在 2025/8/5 10:06, Anand Jain 写道:
Thanks for the comments.
Our seed block device use-case doesn’t fall under the kind of risk that
BLK_OPEN_RESTRICT_WRITES is meant to guard against—it’s not a typical
multi-FS RW setup. Seed devices are readonly, so it might be reasonable
to handle this at the block layer—or maybe it’s not feasible.
Read-only doesn't prevent the device from being removed suddenly.
I don't see how this is related to the BLK_OPEN_RESTRICT_WRITES flag.
Can you clarify?
It's not related to that flag, I'm talking about the
fs_bdev_mark_dead(), and the remaining 3 callbacks.
Those call backs are all depending on the bdev holder to grab a super block.
Thus a block device should and can not have multiple super blocks.
------
/* open is exclusive wrt all other BLK_OPEN_WRITE opens to the device */
#define BLK_OPEN_RESTRICT_WRITES ((__force blk_mode_t)(1 << 5))
------
You still didn't know that the whole fs_holder_ops is based on the
assumption that one block device should only belong to one mounted fs.
You're missing the point: after a sprout, Btrfs internally becomes a new
filesystem with a new FSID. Some may call it insane—but it's different,
useful, and it works.
I totally know that, it's you don't understand how bdev holder works,
nor willing to spend any time reading the details about bdev_open().
Just search the @holder inside that function, even without
RESTRICT_WRITES flag, it will still fail at bd_may_reclaim() due to the
holder (super block) mismatch.
During that transition, fs_holder (or equivalent) needs to be updated to
reflect the change.
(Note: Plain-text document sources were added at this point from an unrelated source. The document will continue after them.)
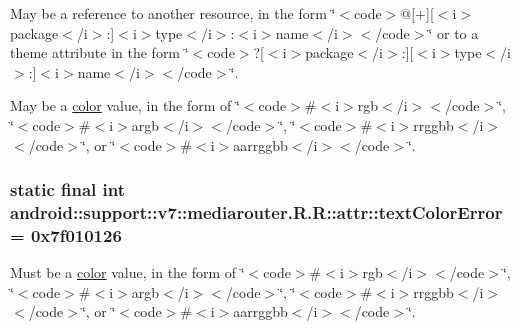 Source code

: May be a reference to another resource, in the form \char`\"{}$<$code$>$@\mbox{[}+\mbox{]}\mbox{[}$<$i$>$package$<$/i$>$:\mbox{]}$<$i$>$type$<$/i$>$:$<$i$>$name$<$/i$>$$<$/code$>$\char`\"{} or to a theme attribute in the form \char`\"{}$<$code$>$?\mbox{[}$<$i$>$package$<$/i$>$:\mbox{]}\mbox{[}$<$i$>$type$<$/i$>$:\mbox{]}$<$i$>$name$<$/i$>$$<$/code$>$\char`\"{}. 

May be a \hyperlink{classandroid_1_1support_1_1v7_1_1mediarouter_1_1_r_1_1color}{color} value, in the form of \char`\"{}$<$code$>$\#$<$i$>$rgb$<$/i$>$$<$/code$>$\char`\"{}, \char`\"{}$<$code$>$\#$<$i$>$argb$<$/i$>$$<$/code$>$\char`\"{}, \char`\"{}$<$code$>$\#$<$i$>$rrggbb$<$/i$>$$<$/code$>$\char`\"{}, or \char`\"{}$<$code$>$\#$<$i$>$aarrggbb$<$/i$>$$<$/code$>$\char`\"{}. \hypertarget{classandroid_1_1support_1_1v7_1_1mediarouter_1_1_r_1_1attr_45dae21a8c73587e2560610569ae229a}{
\subsubsection[{textColorError}]{\setlength{\rightskip}{0pt plus 5cm}static final int android::support::v7::mediarouter.R.R::attr::textColorError = 0x7f010126}}
\label{classandroid_1_1support_1_1v7_1_1mediarouter_1_1_r_1_1attr_45dae21a8c73587e2560610569ae229a}


Must be a \hyperlink{classandroid_1_1support_1_1v7_1_1mediarouter_1_1_r_1_1color}{color} value, in the form of \char`\"{}$<$code$>$\#$<$i$>$rgb$<$/i$>$$<$/code$>$\char`\"{}, \char`\"{}$<$code$>$\#$<$i$>$argb$<$/i$>$$<$/code$>$\char`\"{}, \char`\"{}$<$code$>$\#$<$i$>$rrggbb$<$/i$>$$<$/code$>$\char`\"{}, or \char`\"{}$<$code$>$\#$<$i$>$aarrggbb$<$/i$>$$<$/code$>$\char`\"{}.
If that's not currently possible, we may need to add
support for it.
The problem is that fs_holder_ops still sees it as a seed device, which
is risky—we don’t know what else could break if the FSID change isn’t
properly handled.
Nope, it's super simple, you just can not mount have a block device with
two different holders.
And I see that assumption completely valid.
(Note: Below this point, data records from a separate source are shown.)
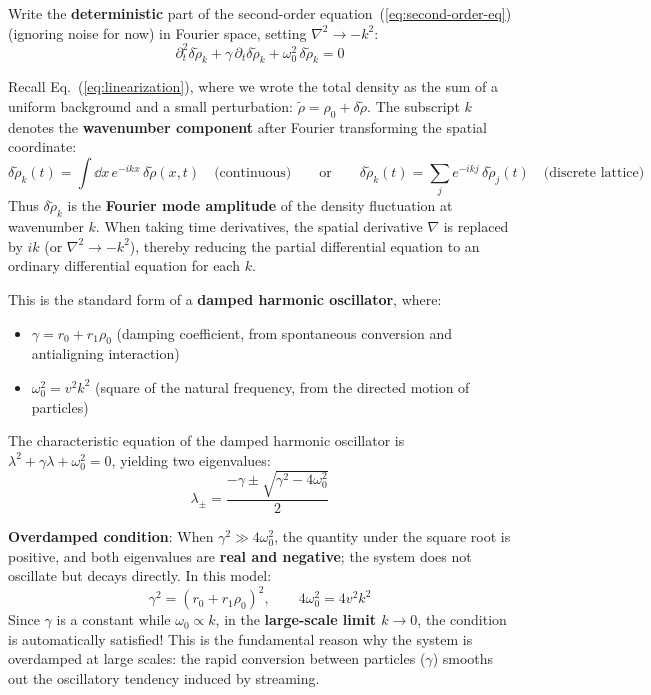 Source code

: \begin{derivation}
Write the \textbf{deterministic} part of the second-order equation~(\ref{eq:second-order-eq}) (ignoring noise for now) in Fourier space, setting $\nabla^2 \to -k^2$:
\begin{equation}\label{eq:damped-oscillator}
\partial_t^2 \delta\tilde{\rho}_k + \gamma\,\partial_t \delta\tilde{\rho}_k + \omega_0^2\,\delta\tilde{\rho}_k = 0
\end{equation}

\begin{notebox}
Recall Eq.~(\ref{eq:linearization}), where we wrote the total density as the sum of a uniform background and a small perturbation: $\tilde{\rho} = \rho_0 + \delta\tilde{\rho}$. The subscript $k$ denotes the \textbf{wavenumber component} after Fourier transforming the spatial coordinate:
\[
\delta\tilde{\rho}_k(t) = \int \dd x\, e^{-ikx}\,\delta\tilde{\rho}(x,t)
\quad\text{(continuous)}\qquad\text{or}\qquad
\delta\tilde{\rho}_k(t) = \sum_j e^{-ikj}\,\delta\tilde{\rho}_j(t)
\quad\text{(discrete lattice)}
\]
Thus $\delta\tilde{\rho}_k$ is the \textbf{Fourier mode amplitude} of the density fluctuation at wavenumber $k$. When taking time derivatives, the spatial derivative $\nabla$ is replaced by $ik$ (or $\nabla^2 \to -k^2$), thereby reducing the partial differential equation to an ordinary differential equation for each $k$.
\end{notebox}
This is the standard form of a \textbf{damped harmonic oscillator}, where:
\begin{itemize}
    \item $\gamma = r_0 + r_1\rho_0$ \quad(damping coefficient, from spontaneous conversion and antialigning interaction)
    \item $\omega_0^2 = v^2 k^2$ \quad(square of the natural frequency, from the directed motion of particles)
\end{itemize}

The characteristic equation of the damped harmonic oscillator is $\lambda^2 + \gamma\lambda + \omega_0^2 = 0$, yielding two eigenvalues:
\begin{equation}\label{eq:eigenvalues-full}
\lambda_{\pm} = \frac{-\gamma \pm \sqrt{\gamma^2 - 4\omega_0^2}}{2}
\end{equation}

\textbf{Overdamped condition}: When $\gamma^2 \gg 4\omega_0^2$, the quantity under the square root is positive, and both eigenvalues are \textbf{real and negative}; the system does not oscillate but decays directly. In this model:
\[
\gamma^2 = (r_0 + r_1\rho_0)^2, \qquad 4\omega_0^2 = 4v^2 k^2
\]
Since $\gamma$ is a constant while $\omega_0 \propto k$, in the \textbf{large-scale limit $k \to 0$}, the condition is automatically satisfied! This is the fundamental reason why the system is overdamped at large scales: the rapid conversion between particles ($\gamma$) smooths out the oscillatory tendency induced by streaming.


\end{derivation}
I didn't see any reason why any sane people want to mount the sported
fs and the seed device at the same time.
Neither of us has data on how it’s being used.
Just read all the other filesystems' code.
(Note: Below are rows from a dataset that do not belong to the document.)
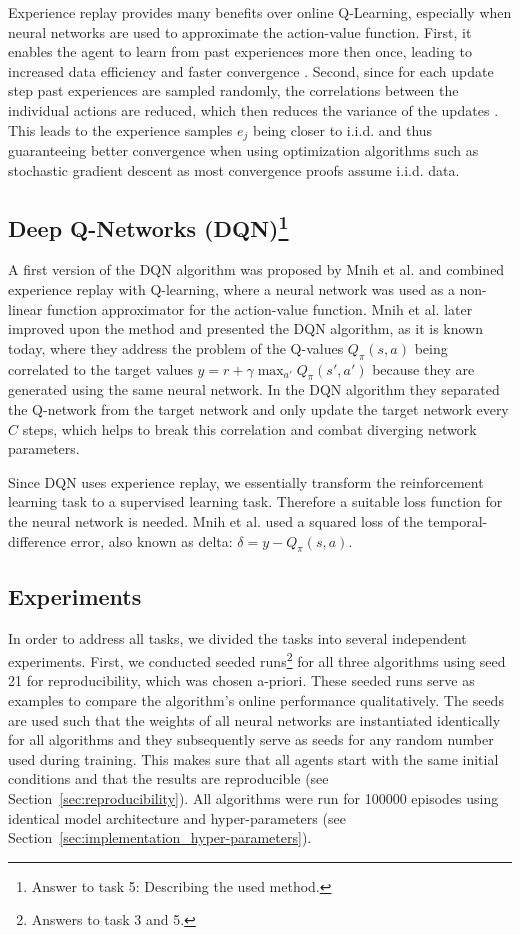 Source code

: \documentclass[conference]{IEEEtran}
\begin{document}
Experience replay provides many benefits over online Q-Learning, especially when neural networks are used to approximate the action-value function. 
First, it enables the agent to learn from past experiences more then once, leading to increased data efficiency and faster convergence \cite{lin1992, atari2013}. Second, since for each update step past experiences are sampled randomly, the correlations between the individual actions are reduced, which then reduces the variance of the updates \cite{atari2013}. This leads to the experience samples $e_j$ being closer to i.i.d. and thus guaranteeing better convergence when using optimization algorithms such as stochastic gradient descent as most convergence proofs assume i.i.d. data.



\subsection{Deep Q-Networks (DQN)\footnote{Answer to task 5: Describing the used method.}}

A first version of the DQN algorithm was proposed by Mnih et al. \cite{atari2013} and combined experience replay with Q-learning, where a neural network was used as a non-linear function approximator for the action-value function. Mnih et al. \cite{dqn2015} later improved upon the method and presented the DQN algorithm, as it is known today, where they address the problem of the Q-values $Q_\pi(s,a)$ being correlated to the target values $y = r+\gamma \max_{a'} Q_\pi(s',a')$ because they are generated using the same neural network. In the DQN algorithm they separated the Q-network from the target network and only update the target network every $C$ steps, which helps to break this correlation and combat diverging network parameters. 

Since DQN uses experience replay, we essentially transform the reinforcement learning task to a supervised learning task. Therefore a suitable loss function for the neural network is needed. Mnih et al. \cite{dqn2015} used a squared loss of the temporal-difference error, also known as delta: $\delta = y - Q_\pi (s,a)$.


\subsection{Experiments}

In order to address all tasks, we divided the tasks into several independent experiments. First, we conducted seeded runs\footnote{Answers to task 3 and 5.} for all three algorithms using seed 21 for reproducibility, which was chosen a-priori. These seeded runs serve as examples to compare the algorithm's online performance qualitatively. The seeds are used such that the weights of all neural networks are instantiated identically for all algorithms and they subsequently serve as seeds for any random number used during training. This makes sure that all agents start with the same initial conditions and that the results are reproducible (see Section~\ref{sec:reproducibility}). All algorithms were run for 100000 episodes using identical model architecture and hyper-parameters (see Section~\ref{sec:implementation_hyper-parameters}).
\end{document}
Either it's pushing super block as bdev holder, so that we can easily
grab the fs from bdev through bdev_super_lock(), or it's bcachefs doing
the similar thing, but without using the existing helpers.
And as I’ve hinted, it
does violate kABI from a technical standpoint.
If the use case is to sprout a fs based on the seed device multiple
times, it's still possible, just unmount the sprout fs before mounting
the seed device again.
In a datacenter environment, unmounting isn’t always a viable option.
If you're mounting the fs already, why you can not umount suddenly?
If you're talking about rootfs, it's no deal breaker, just remove the
seed device from the sprout fs, then mount the seed device again.
Now that there’s a regression and a feature has been broken, let’s not
shift the discussion to whether that feature was useful. I prefer to
keep things technical—not personal—and I expect respectful communication
to be mutual, not taken for granted.
I have explained the technical details enough. If you are not willing to
understand, sure call it whatever you want.
Btrfs has some unique behaviors, and it’s possible we’ll need changes in
the block layer or fs_holder_ops. That still needs to be figured out.
Unique doesn't mean correct nor sane.
And seed device is nothing special. If you don't want to accept that one
mounted block device should only belong to one mounted fs, sure go ahead
and see what everyone else thinks.
Thanks, Anand